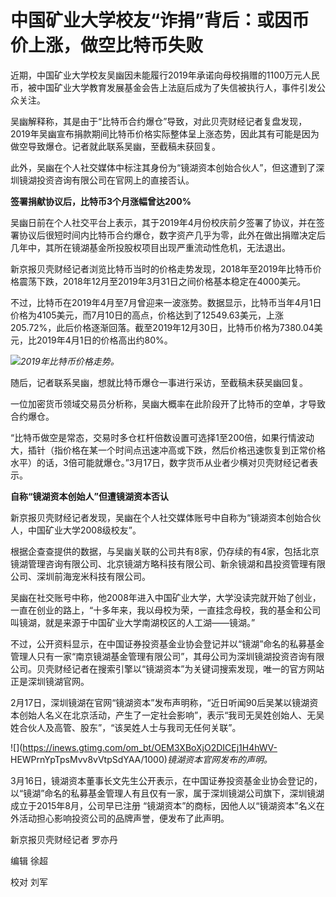 # 中国矿业大学校友“诈捐”背后：或因币价上涨，做空比特币失败

近期，中国矿业大学校友吴幽因未能履行2019年承诺向母校捐赠的1100万元人民币，被中国矿业大学教育发展基金会告上法庭后成为了失信被执行人，事件引发公众关注。

吴幽解释称，其是由于“比特币合约爆仓”导致，对此贝壳财经记者复盘发现，2019年吴幽宣布捐款期间比特币价格实际整体呈上涨态势，因此其有可能是因为做空导致爆仓。记者就此联系吴幽，至截稿未获回复。

此外，吴幽在个人社交媒体中标注其身份为“镜湖资本创始合伙人”，但这遭到了深圳镜湖投资咨询有限公司在官网上的直接否认。

**签署捐献协议后，比特币3个月涨幅曾达200%**

吴幽日前在个人社交平台上表示，其于2019年4月份校庆前夕签署了协议，并在签署协议后很短时间内比特币合约爆仓，数字资产几乎为零，此外在做出捐赠决定后几年中，其所在镜湖基金所投股权项目出现严重流动性危机，无法退出。

新京报贝壳财经记者浏览比特币当时的价格走势发现，2018年至2019年比特币价格震荡下跌，2018年12月至2019年3月31日之间价格基本稳定在4000美元。

不过，比特币在2019年4月至7月曾迎来一波涨势。数据显示，比特币当年4月1日价格为4105美元，而7月10日的高点，价格达到了12549.63美元，上涨205.72%，此后价格逐渐回落。截至2019年12月30日，比特币价格为7380.04美元，比2019年4月1日的价格高出约80%。

![](https://inews.gtimg.com/om_bt/O3Q0Qx9MnMIcQWIrlHeN51AwcxVqUrnwlJrXvBAAJeX64AA/1000)_2019年比特币价格走势。_

随后，记者联系吴幽，想就比特币爆仓一事进行采访，至截稿未获吴幽回复。

一位加密货币领域交易员分析称，吴幽大概率在此阶段开了比特币的空单，才导致合约爆仓。

“比特币做空是常态，交易时多仓杠杆倍数设置可选择1至200倍，如果行情波动大，插针（指价格在某一个时间点迅速冲高或下跌，然后价格迅速恢复到正常价格水平）的话，3倍可能就爆仓。”3月17日，数字货币从业者少横对贝壳财经记者表示。

**自称“镜湖资本创始人”但遭镜湖资本否认**

新京报贝壳财经记者发现，吴幽在个人社交媒体账号中自称为“镜湖资本创始合伙人，中国矿业大学2008级校友”。

根据企查查提供的数据，与吴幽关联的公司共有8家，仍存续的有4家，包括北京镜湖管理咨询有限公司、北京镜湖方略科技有限公司、新余镜湖和昌投资管理有限公司、深圳前海宠米科技有限公司。

吴幽在社交账号中称，他2008年进入中国矿业大学，大学没读完就开始了创业，一直在创业的路上，“十多年来，我以母校为荣，一直挂念母校，我的基金和公司叫镜湖，就是来源于中国矿业大学南湖校区的人工湖——镜湖。”

不过，公开资料显示，在中国证券投资基金业协会登记并以“镜湖”命名的私募基金管理人只有一家“南京镜湖基金管理有限公司”，其母公司为深圳镜湖投资咨询有限公司。贝壳财经记者在搜索引擎以“镜湖资本”为关键词搜索发现，唯一的官方网站正是深圳镜湖官网。

2月17日，深圳镜湖在官网“镜湖资本”发布声明称，“近日听闻90后吴某以镜湖资本创始人名义在北京活动，产生了一定社会影响”，表示“我司无吴姓创始人、无吴姓合伙人及高管、股东”，“该吴姓人士与我司无任何关联”。

![](https://inews.gtimg.com/om_bt/OEM3XBoXjO2DICEj1H4hWV-
HEWPrnYpTpsMvv8vVtpSdYAA/1000)_镜湖资本官网发布的声明。_

3月16日，镜湖资本董事长文先生公开表示，在中国证券投资基金业协会登记的，以“镜湖”命名的私募基金管理人有且仅有一家，属于深圳镜湖公司旗下，深圳镜湖成立于2015年8月，公司早已注册
“镜湖资本”的商标，因他人以“镜湖资本”名义在外活动担心影响投资公司的品牌声誉，便发布了此声明。

新京报贝壳财经记者 罗亦丹

编辑 徐超

校对 刘军

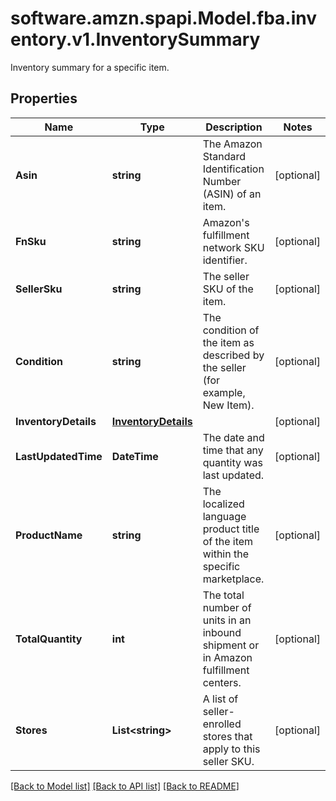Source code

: # software.amzn.spapi.Model.fba.inventory.v1.InventorySummary
Inventory summary for a specific item.

## Properties

Name | Type | Description | Notes
------------ | ------------- | ------------- | -------------
**Asin** | **string** | The Amazon Standard Identification Number (ASIN) of an item. | [optional] 
**FnSku** | **string** | Amazon&#39;s fulfillment network SKU identifier. | [optional] 
**SellerSku** | **string** | The seller SKU of the item. | [optional] 
**Condition** | **string** | The condition of the item as described by the seller (for example, New Item). | [optional] 
**InventoryDetails** | [**InventoryDetails**](InventoryDetails.md) |  | [optional] 
**LastUpdatedTime** | **DateTime** | The date and time that any quantity was last updated. | [optional] 
**ProductName** | **string** | The localized language product title of the item within the specific marketplace. | [optional] 
**TotalQuantity** | **int** | The total number of units in an inbound shipment or in Amazon fulfillment centers. | [optional] 
**Stores** | **List&lt;string&gt;** | A list of seller-enrolled stores that apply to this seller SKU. | [optional] 

[[Back to Model list]](../README.md#documentation-for-models) [[Back to API list]](../README.md#documentation-for-api-endpoints) [[Back to README]](../README.md)

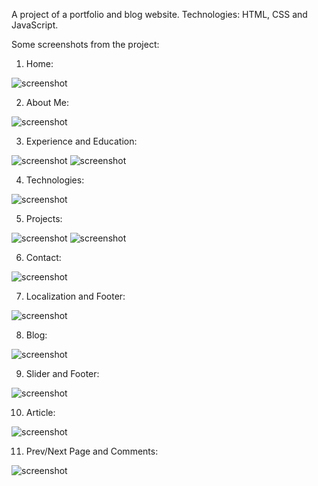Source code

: A project of a portfolio and blog website. Technologies: HTML, CSS and JavaScript.

Some screenshots from the project:

1. Home:

![screenshot](screenshots/HOME.png)

2. About Me:

![screenshot](screenshots/ABOUT_ME.png)

3. Experience and Education:

![screenshot](screenshots/EXP_AND_EDU1.png)
![screenshot](screenshots/EXP_AND_EDU2.png)

4. Technologies:

![screenshot](screenshots/SKILLS.png)

5. Projects:

![screenshot](screenshots/PROJECT1.png)
![screenshot](screenshots/PROJECT2.png)

6. Contact:

![screenshot](screenshots/CONTACT.png)

7. Localization and Footer:

![screenshot](screenshots/LOCALIZATION.png)

8. Blog:

![screenshot](screenshots/BLOG.png)

9. Slider and Footer:

![screenshot](screenshots/SLIDER_AND_FOOTER.png)

10. Article:

![screenshot](screenshots/POST.png)

11. Prev/Next Page and Comments:

![screenshot](screenshots/PREV_NEXT_POST_AND_COMMENTS.png)
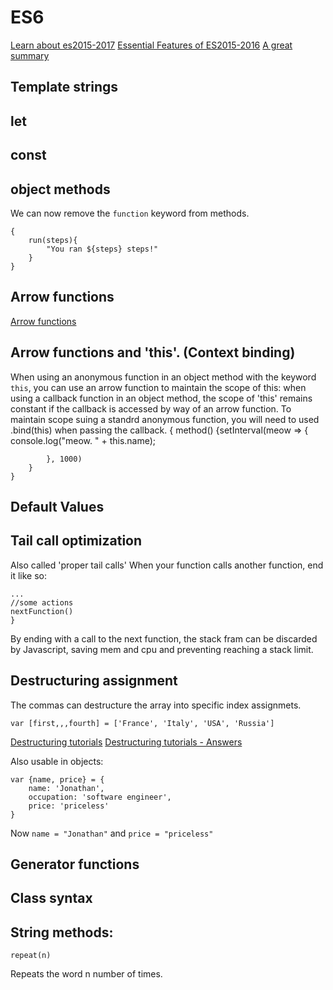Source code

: ES6
===

[Learn about es2015-2017](http://exploringjs.com/es2016-es2017/index.html)
[Essential Features of ES2015-2016](https://blog.mindorks.com/most-used-javascript-ecmascript-2015-es6-and-ecmascript-2016-es7-features-75682cd98596)
[A great summary](https://github.com/zsolt-nagy/es6-summary/blob/master/README.md)



Template strings
----------------

let
---

const
-----

object methods
--------------
We can now remove the `function` keyword from methods.

	{
		run(steps){
			"You ran ${steps} steps!"
		}
	}

Arrow functions
--------------
[Arrow functions](http://www.zsoltnagy.eu/es2015-lesson-1-arrow-functions/)

Arrow functions and 'this'. (Context binding)
-------------------------
When using an anonymous function in an object method with the keyword `this`, you can use an arrow function to maintain the scope of this:
when using a callback function in an object method, the scope of 'this' remains constant if the callback is accessed by way of an arrow function.  To maintain scope suing a standrd anonymous function, you will need to used .bind(this) when passing the callback.
	{
		method() {setInterval(meow => {
			console.log("meow. " + this.name);

			}, 1000)
		}
	}

Default Values
--------------

Tail call optimization
----------------------
Also called 'proper tail calls'
When your function calls another function, end it like so:

	...
	//some actions
	nextFunction()
	}

By ending with a call to the next function, the stack fram can be discarded by Javascript, saving mem and cpu and preventing reaching a stack limit.


Destructuring assignment
------------------------
The commas can destructure the array into specific index assignmets.

	var [first,,,fourth] = ['France', 'Italy', 'USA', 'Russia']

[Destructuring tutorials](http://www.zsoltnagy.eu/es2015-lesson-5-destructuring/)
[Destructuring tutorials - Answers](http://www.zsoltnagy.eu/es2015-lesson-5-destructuring-solutions/)



Also usable in objects:

	var {name, price} = {
		name: 'Jonathan',
		occupation: 'software engineer',
		price: 'priceless'
	}

Now `name = "Jonathan"` and `price = "priceless"`

Generator functions
-------------------

Class syntax
------------



String methods:
---------------

	repeat(n)

Repeats the word n number of times.
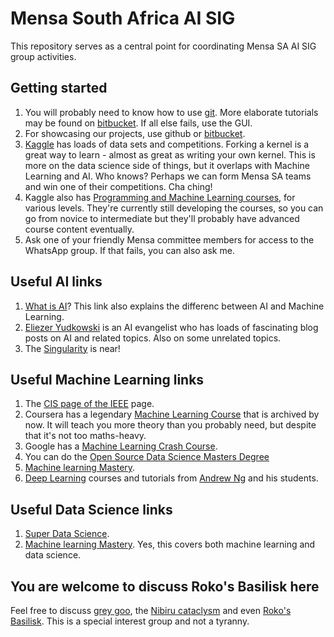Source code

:# Mensa South Africa AI SIG
This repository serves as a central point for coordinating Mensa SA AI SIG group activities. 

## Getting started
1. You will probably need to know how to use [git](http://rogerdudler.github.io/git-guide/). More elaborate tutorials may be found on [bitbucket](https://www.atlassian.com/git/tutorials). If all else fails, use the GUI.
1. For showcasing our projects, use github or [bitbucket](https://bitbucket.org/product/).
1. [Kaggle](https://www.kaggle.com/) has loads of data sets and competitions. Forking a kernel is a great way to learn - almost as great as writing your own kernel. This is more on the data science side of things, but it overlaps with Machine Learning and AI. Who knows? Perhaps we can form Mensa SA teams and win one of their competitions. Cha ching!
1. Kaggle also has [Programming and Machine Learning courses](https://www.kaggle.com/learn/overview), for various levels. They're currently still developing the courses, so you can go from novice to intermediate but they'll probably have advanced course content eventually.
1. Ask one of your friendly Mensa committee members for access to the WhatsApp group. If that fails, you can also ask me.

## Useful AI links
1. [What is AI](https://www.zdnet.com/article/what-is-ai-everything-you-need-to-know-about-artificial-intelligence/)? This link also explains the differenc between AI and Machine Learning.
1. [Eliezer Yudkowski](http://yudkowsky.net/) is an AI evangelist who has loads of fascinating blog posts on AI and related topics. Also on some unrelated topics.
1. The [Singularity](https://singularityhub.com/) is near!


## Useful Machine Learning links
1. The [CIS page of the IEEE](https://cis.ieee.org/) page.
1. Coursera has a legendary [Machine Learning Course](https://www.coursera.org/learn/machine-learning) that is archived by now. It will teach you more theory than you probably need, but despite that it's not too maths-heavy.
1. Google has a [Machine Learning Crash Course](https://developers.google.com/machine-learning/crash-course/).
1. You can do the [Open Source Data Science Masters Degree](http://datasciencemasters.org/)
1. [Machine learning Mastery](https://machinelearningmastery.com/).
1. [Deep Learning](https://www.deeplearning.ai/) courses and tutorials from [Andrew Ng](https://en.wikipedia.org/wiki/Andrew_Ng) and his students.

## Useful Data Science links
1. [Super Data Science](https://www.superdatascience.com/).
1. [Machine learning Mastery](https://machinelearningmastery.com/). Yes, this covers both machine learning and data science. 

## You are welcome to discuss Roko's Basilisk here
Feel free to discuss [grey goo](https://en.wikipedia.org/wiki/Grey_goo), the [Nibiru cataclysm](https://en.wikipedia.org/wiki/Nibiru_cataclysm) and even [Roko's Basilisk](https://wiki.lesswrong.com/wiki/Roko%27s_basilisk). This is a special interest group and not a tyranny.  
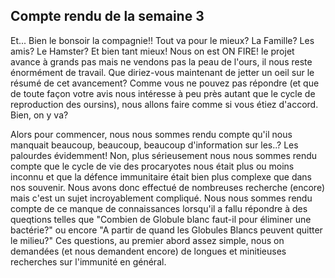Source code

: ## Compte rendu de la semaine 3 ##
Et... Bien le bonsoir la compagnie!! Tout va pour le mieux? La Famille? Les amis? Le Hamster? Et bien tant mieux! Nous on est ON FIRE! le projet avance à grands pas mais ne vendons pas la peau de l'ours, il nous reste énormément de travail.
Que diriez-vous maintenant de jetter un oeil sur le résumé de cet avancement? Comme vous ne pouvez pas répondre (et que de toute façon votre avis nous intéresse à peu près autant que le cycle de reproduction des oursins), nous allons faire comme si vous étiez d'accord. Bien, on y va?

Alors pour commencer, nous nous sommes rendu compte qu'il nous manquait beaucoup, beaucoup, beaucoup d'information sur les..? Les palourdes évidemment! Non, plus sérieusement nous nous sommes rendu compte que le cycle de vie des procaryotes nous était plus ou moins inconnu et que la défence immunitaire était bien plus complexe que dans nos souvenir. Nous avons donc effectué de nombreuses recherche (encore) mais c'est un sujet incroyablement compliqué. Nous nous sommes rendu compte de ce manque de connaissances lorsqu'il a fallu répondre à des queqtions telles que "Combien de Globule blanc faut-il pour éliminer une bactérie?" ou encore "A partir de quand les Globules Blancs peuvent quitter le milieu?" Ces questions, au premier abord assez simple, nous on demandées (et nous demandent encore) de longues et minitieuses recherches sur l'immunité en général.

_WHAT IS EXPECTED_
Nothing but the lines above from the one containing "Arrow functions and 'this'. (Context binding)" through the one containing "When using an" should appear in the answer, each repeated exactly.

_RESULT FOR THIS EXERCISE_
Arrow functions and 'this'. (Context binding)
-------------------------
When using an anonymous function in an object method with the keyword `this`, you can use an arrow function to maintain the scope of this:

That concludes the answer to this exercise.